- [EXERCISE INSTRUCTIONS]: From the first line of the data down to the line bearing "# Data for the tutorial", output every line exactly and include no pictures.

- [RECORDS TO USE]:
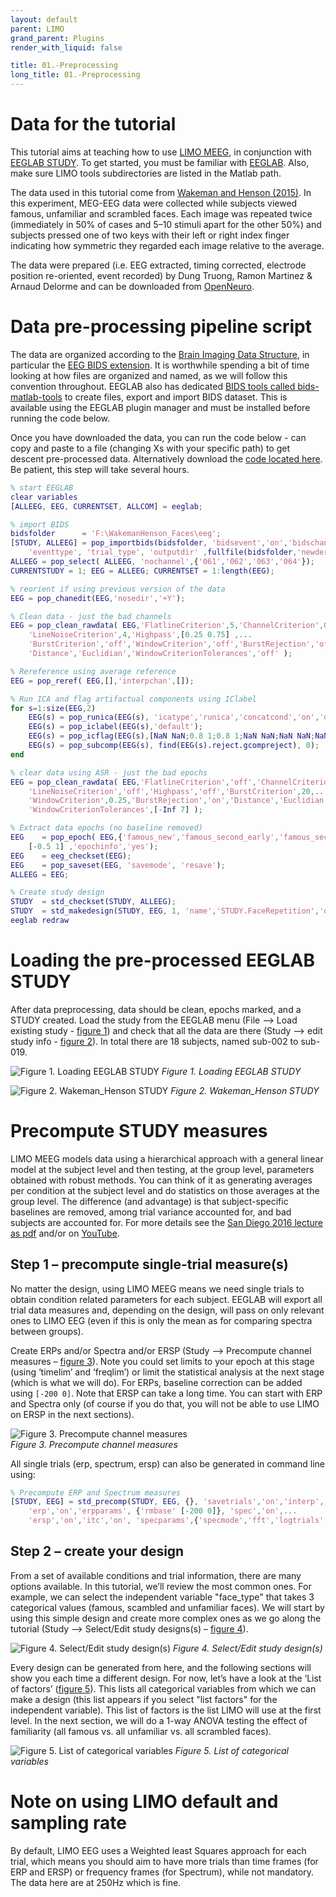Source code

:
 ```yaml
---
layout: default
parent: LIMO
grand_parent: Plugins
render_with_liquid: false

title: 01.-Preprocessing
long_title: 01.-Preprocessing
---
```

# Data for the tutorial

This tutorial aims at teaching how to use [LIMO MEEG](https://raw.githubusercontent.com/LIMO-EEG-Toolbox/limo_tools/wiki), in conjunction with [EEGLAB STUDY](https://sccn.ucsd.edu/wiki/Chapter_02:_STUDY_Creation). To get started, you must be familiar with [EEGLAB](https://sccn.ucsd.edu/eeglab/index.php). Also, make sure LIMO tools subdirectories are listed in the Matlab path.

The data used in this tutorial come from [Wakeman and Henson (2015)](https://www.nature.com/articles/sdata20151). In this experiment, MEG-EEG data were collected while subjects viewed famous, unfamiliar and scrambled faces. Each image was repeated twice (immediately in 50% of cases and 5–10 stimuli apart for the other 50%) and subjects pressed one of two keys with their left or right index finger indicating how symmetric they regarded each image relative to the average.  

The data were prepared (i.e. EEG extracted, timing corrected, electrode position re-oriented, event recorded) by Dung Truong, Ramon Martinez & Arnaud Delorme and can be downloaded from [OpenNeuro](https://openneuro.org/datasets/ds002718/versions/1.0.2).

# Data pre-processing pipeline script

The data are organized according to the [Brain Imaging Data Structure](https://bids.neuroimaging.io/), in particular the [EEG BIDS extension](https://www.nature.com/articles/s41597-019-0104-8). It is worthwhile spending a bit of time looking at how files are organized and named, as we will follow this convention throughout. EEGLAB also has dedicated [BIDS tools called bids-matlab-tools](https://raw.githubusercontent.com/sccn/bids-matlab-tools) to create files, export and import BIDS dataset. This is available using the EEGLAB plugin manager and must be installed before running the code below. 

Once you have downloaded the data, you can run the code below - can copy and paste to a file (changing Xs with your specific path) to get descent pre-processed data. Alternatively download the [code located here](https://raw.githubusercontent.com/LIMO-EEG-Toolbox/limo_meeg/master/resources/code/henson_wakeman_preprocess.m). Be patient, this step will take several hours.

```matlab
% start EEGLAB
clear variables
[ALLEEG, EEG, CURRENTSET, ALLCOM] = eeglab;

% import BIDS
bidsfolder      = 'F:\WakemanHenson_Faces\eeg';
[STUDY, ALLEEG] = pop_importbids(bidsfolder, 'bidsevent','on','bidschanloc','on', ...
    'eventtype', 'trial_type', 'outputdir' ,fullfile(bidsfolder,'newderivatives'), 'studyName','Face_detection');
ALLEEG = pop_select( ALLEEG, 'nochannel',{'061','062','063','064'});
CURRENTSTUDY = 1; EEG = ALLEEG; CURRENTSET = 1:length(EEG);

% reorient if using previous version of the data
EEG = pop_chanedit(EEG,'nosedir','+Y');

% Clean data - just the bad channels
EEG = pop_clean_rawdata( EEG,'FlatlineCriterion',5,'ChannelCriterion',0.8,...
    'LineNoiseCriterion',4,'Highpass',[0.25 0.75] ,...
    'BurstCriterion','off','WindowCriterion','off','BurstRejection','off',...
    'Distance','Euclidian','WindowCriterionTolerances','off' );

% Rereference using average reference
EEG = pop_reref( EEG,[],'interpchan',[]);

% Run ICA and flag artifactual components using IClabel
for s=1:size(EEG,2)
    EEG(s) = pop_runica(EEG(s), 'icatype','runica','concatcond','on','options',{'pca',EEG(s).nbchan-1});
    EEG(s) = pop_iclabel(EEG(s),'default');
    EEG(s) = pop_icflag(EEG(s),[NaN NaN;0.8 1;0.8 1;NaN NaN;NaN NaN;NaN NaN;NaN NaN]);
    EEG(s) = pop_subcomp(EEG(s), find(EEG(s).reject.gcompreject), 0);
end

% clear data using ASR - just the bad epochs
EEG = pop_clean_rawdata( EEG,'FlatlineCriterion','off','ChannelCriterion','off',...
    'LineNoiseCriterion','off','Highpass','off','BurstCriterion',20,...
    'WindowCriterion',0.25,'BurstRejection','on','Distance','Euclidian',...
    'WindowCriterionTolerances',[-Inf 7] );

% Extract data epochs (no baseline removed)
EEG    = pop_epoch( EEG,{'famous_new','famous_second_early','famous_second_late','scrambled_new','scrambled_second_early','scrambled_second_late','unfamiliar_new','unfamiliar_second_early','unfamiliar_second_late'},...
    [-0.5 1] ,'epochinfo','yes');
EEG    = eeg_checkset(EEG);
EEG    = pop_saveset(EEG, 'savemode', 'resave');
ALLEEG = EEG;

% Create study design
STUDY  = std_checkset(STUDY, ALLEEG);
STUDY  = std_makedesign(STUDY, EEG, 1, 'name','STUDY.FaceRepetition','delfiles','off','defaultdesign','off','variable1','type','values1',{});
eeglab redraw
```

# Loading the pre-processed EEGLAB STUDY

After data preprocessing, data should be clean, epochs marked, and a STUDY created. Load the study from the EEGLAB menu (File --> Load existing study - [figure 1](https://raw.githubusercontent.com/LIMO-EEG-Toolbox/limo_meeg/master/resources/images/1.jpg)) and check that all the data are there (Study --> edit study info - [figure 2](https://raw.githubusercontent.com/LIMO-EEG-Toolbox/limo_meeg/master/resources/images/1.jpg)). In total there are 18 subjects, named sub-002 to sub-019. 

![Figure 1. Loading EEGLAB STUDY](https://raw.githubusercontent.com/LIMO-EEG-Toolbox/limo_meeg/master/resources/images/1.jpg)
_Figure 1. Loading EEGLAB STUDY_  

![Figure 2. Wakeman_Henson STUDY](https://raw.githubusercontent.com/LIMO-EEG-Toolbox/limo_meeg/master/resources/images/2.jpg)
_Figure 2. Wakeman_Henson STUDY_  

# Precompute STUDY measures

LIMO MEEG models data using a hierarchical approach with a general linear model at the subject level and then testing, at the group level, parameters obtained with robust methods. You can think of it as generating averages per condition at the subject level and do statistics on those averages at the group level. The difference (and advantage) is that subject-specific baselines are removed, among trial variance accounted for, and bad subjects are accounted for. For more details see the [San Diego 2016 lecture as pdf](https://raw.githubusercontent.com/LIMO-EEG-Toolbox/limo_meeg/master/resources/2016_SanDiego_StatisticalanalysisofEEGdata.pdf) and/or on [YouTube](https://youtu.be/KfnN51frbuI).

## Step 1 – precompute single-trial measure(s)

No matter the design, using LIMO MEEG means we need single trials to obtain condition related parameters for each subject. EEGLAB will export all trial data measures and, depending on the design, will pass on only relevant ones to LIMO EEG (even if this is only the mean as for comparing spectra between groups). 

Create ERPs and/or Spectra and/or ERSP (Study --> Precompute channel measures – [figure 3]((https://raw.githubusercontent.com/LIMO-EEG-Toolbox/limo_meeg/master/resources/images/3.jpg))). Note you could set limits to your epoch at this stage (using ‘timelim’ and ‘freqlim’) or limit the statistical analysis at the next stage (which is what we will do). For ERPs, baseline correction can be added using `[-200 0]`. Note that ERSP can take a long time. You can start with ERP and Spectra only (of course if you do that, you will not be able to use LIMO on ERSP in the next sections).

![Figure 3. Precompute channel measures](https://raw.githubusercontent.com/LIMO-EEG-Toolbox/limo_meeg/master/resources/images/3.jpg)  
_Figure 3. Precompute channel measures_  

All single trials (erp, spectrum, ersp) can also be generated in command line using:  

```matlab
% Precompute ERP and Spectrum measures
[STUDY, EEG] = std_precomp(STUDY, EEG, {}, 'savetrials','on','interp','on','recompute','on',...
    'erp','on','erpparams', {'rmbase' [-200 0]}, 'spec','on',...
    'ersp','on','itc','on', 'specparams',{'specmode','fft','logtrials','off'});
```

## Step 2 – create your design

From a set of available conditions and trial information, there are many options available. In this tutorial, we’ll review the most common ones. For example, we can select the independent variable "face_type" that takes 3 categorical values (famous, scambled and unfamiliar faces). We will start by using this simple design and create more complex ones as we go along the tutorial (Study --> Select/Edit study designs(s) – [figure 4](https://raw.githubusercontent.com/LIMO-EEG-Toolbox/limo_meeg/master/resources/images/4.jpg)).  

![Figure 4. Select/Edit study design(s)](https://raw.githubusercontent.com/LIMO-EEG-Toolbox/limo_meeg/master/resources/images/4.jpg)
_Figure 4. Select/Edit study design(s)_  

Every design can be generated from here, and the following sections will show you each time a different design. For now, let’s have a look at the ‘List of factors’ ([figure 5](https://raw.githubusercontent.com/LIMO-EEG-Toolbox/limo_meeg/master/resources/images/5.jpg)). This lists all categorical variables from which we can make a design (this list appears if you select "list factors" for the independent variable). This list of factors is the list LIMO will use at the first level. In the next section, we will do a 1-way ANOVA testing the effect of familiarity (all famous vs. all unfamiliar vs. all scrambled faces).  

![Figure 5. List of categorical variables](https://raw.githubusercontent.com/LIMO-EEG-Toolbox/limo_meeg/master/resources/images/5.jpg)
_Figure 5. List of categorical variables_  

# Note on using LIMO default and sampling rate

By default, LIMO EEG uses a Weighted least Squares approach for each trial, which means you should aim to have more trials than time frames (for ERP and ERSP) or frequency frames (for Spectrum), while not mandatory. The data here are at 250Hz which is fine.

- [WRITTEN REPLY]:
Source code

:
 ```yaml
---
layout: default
parent: LIMO
grand_parent: Plugins
render_with_liquid: false

title: 01.-Preprocessing
long_title: 01.-Preprocessing
---
```

# Data for the tutorial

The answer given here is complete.